I may not be the one to comment on these things because our sundance is run much differently. Ours is a private sundance, invitation only. If you are there as a supporter ie worker than you cannot leave the grounds once ceremony has begone therefore no hotel until after.We offer primitive camping at its best, lol. We do not offer classes on sundance etiquette. It is expected that you learn these things from the person that invited you, or your parents, or grandparents,  and this takes time. Our meals are served from a "communal" pot ie central "kitchen". We do not ask for money for food or anything else. If you can contribute towards something than you will and if not we are just glad you are there to offer the dancers some strength.No ones travel expenses are paid for, you get there the best way you can, this to is part of the commitment. We have had dancers ride a greyhound across many states and back again. For us this is not a site seeing event nor the place for a powwow atmosphere. We have no moon lodge. In the old way if a woman is on her moon she must leave the area therefore there is the possiblity of the additional expense for our woman helpers should they choose a hotel over family housing. I say these things because I do not understand this thing that is being advertised. I believe I read in there something about the calf pipe being smoked at this event a few years back but Arvol wasnt even there. I find this hard to believe. To the best of my knowledge the calf pipe is to fragile to be used and hasnt even been seen unwrapped for many years.I understand this is a specialized event with the grandmothers so maybe steps are in place to maintain the sacredness of the ceremony. Perhaps the throngs are kept away from the dancers. I do not know but I personally would not be interested in attending. There are reasons the masses are kept away and the frauds that are exposed on this site is a good one. People attend something once or twice and become authoritys on the subject. Look out for a new wave of "huh's"....sapa 

coffee_drinker

  • Guest
Re: Tribes.net "thirteen Grandmothers"
« Reply #4 on: June 17, 2007, 02:18:36 am »
I am in agreement with Sapa. I have attended my wife's family sun dance are they are very private and primative also. Without going into detail, I was told by one of her relatives who is a sun dance chief, you don't go around advertising period.
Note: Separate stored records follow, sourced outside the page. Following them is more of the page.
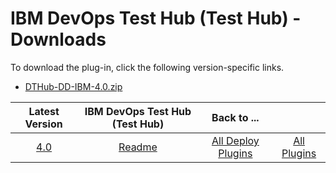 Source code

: # IBM DevOps Test Hub (Test Hub) - Downloads

To download the plug-in, click the following version-specific links.
- [DTHub-DD-IBM-4.0.zip](https://raw.githubusercontent.com/UrbanCode/IBM-UCD-PLUGINS/main/files/IBMDevOpsTestHub/DTHub-DD-IBM-4.0.zip)

|Latest Version|IBM DevOps Test Hub (Test Hub)|Back to ...||
| :---: | :---: | :---: | :---: |
|[4.0](https://raw.githubusercontent.com/UrbanCode/IBM-UCD-PLUGINS/main/files/IBMDevOpsTestHub/DTHub-DD-IBM-4.0.zip)|[Readme](README.md)|[All Deploy Plugins](../README.md)|[All Plugins](../../index.md)|
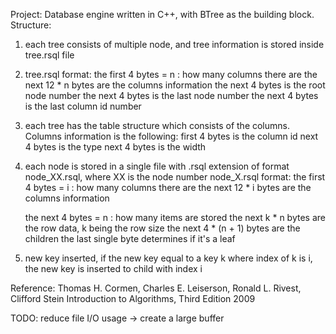 Project: Database engine written in C++, with BTree as the building block. 
Structure:
1. each tree consists of multiple node, and tree information is stored inside tree.rsql file
2. tree.rsql format:
    the first 4 bytes = n : how many columns there are
    the next 12 * n bytes are the columns information
    the next 4 bytes is the root node number
    the next 4 bytes is the last node number
    the next 4 bytes is the last column id number
3. each tree has the table structure which consists of the columns. Columns information is the following:
    first 4 bytes is the column id
    next 4 bytes is the type
    next 4 bytes is the width
4. each node is stored in a single file with .rsql extension of format node_XX.rsql, where XX is the node number
    node_X.rsql format:
    the first 4 bytes = i : how many columns there are
    the next 12 * i bytes are the columns information
    
    the next 4 bytes = n : how many items are stored
    the next k * n bytes are the row data, k being the row size
    the next 4 * (n + 1) bytes are the children
    the last single byte determines if it's a leaf
5. new key inserted, if the new key equal to a key k where index of k is i, the new key is inserted to child with index i


Reference: Thomas H. Cormen, Charles E. Leiserson, Ronald L. Rivest, Clifford Stein Introduction to Algorithms, Third Edition  2009

TODO: reduce file I/O usage -> create a large buffer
It is private for a reason.
I have only been to private ceremonies, that unless you knew the marker, you would never even know a dance was being held at that place.
I myself was a little taken back by the fact that it stated the Oneida's pulled out due to not being able to film it. Hard to believe that the Oneidas would even have a request like that.
As far the the grandmothers group, I haven't read enough to comment on it.

Offline debbieredbear

  • Global Moderator
  • *****
  • Posts: 1458
  • I love YaBB 1G - SP1!
Re: Tribes.net "thirteen Grandmothers"
« Reply #5 on: June 17, 2007, 02:57:38 am »
The whole hotel/classes etc struck me as tourism. There are some sundances here that allow non-natives to come, but they don't have hotels anywhere close by. There is are communal kitchen, camping, portapotties because the national forest requires them and you bring your own water. That's it. I have not been, but friends have told me. As for myself, I have never been to a sundance because I would need a reason to go other than spiritual tourism. The reasons would have to be a friend or family member was dancing, it was a family dance (neither of the tribes I am descended from have sundance although one used to and my husband's family, the side that HAS sundance, doesn't have a family one) or I was asked to help in some way. The whole message just made me ill. Hotels, food, classes. For sundance? Ick.

Offline sapa

  • Posts: 35
Re: Tribes.net "thirteen Grandmothers"
« Reply #6 on: June 19, 2007, 02:20:59 am »
Things with the Thirteen Grandmothers get curiouser and curiouser.
I am trying to take care of all our loose ends before leaving on our trip so just a quick note. The Center for Sacred Studies seems to be the sponsor for the Council Meeting at the Black Hills. If you go to their website and do some surfing you will see that for $4000.00 and a 2 year commitment plus various incidently charges you to can become a spiritual minister online. The Grandmothers are women gathered from around the world united to promote peace. There are references to native crafts and beliefs but nothing substantial. Anyway thats all I have time for. Someone else pick up the ball if you have time........toksa, Sapa

Offline sapa

  • Posts: 35
Re: Tribes.net "thirteen Grandmothers"
« Reply #7 on: July 18, 2007, 04:05:43 am »
As a follow up there is a thread at nativepeoples.tribe.net that is discussing the events at the Black Hills this summer. At the bottom of that page is a link to a response from Arvol Looking Horse concerning the petition by Martina Looking Horse and others. Thought you might be interested. Am not computer smart so dont know how to do the link thing....sorry
sapa

Offline debbieredbear

  • Global Moderator
  • *****
  • Posts: 1458
  • I love YaBB 1G - SP1!
Re: Tribes.net "thirteen Grandmothers"
« Reply #8 on: July 18, 2007, 04:23:40 pm »
Thanks for pointing this out, Sapa. For anyone interested, here is the link:

http://nativepeoples.tribe.net/thread/dd83c547-25d9-4be3-81f5-68dc8e1ce2d1

frederica

  • Guest
Re: Tribes.net "thirteen Grandmothers"
« Reply #9 on: July 22, 2007, 04:34:13 am »
Don't know if this is the same ones or not or the other is a copy of this.   Gina Boltz, Director NativeVillage Publications, Director, Youth Forum for the International Council of Thirteen Indigenous Grandmothers.  http://www.nativevillage.org      Sectretary LinkCenter Foundation   www.linkcenterfoundation.org    frederica

Offline sarahdeer

  • Posts: 10
    • Sarah Deer
Re: Tribes.net "thirteen Grandmothers"
« Reply #10 on: October 11, 2007, 03:17:38 am »
http://www.uniondemocrat.com/news/story.cfm?story_no=24637

Women's group seeks peace

Published: October 10, 2007



Click this picture to view a larger image.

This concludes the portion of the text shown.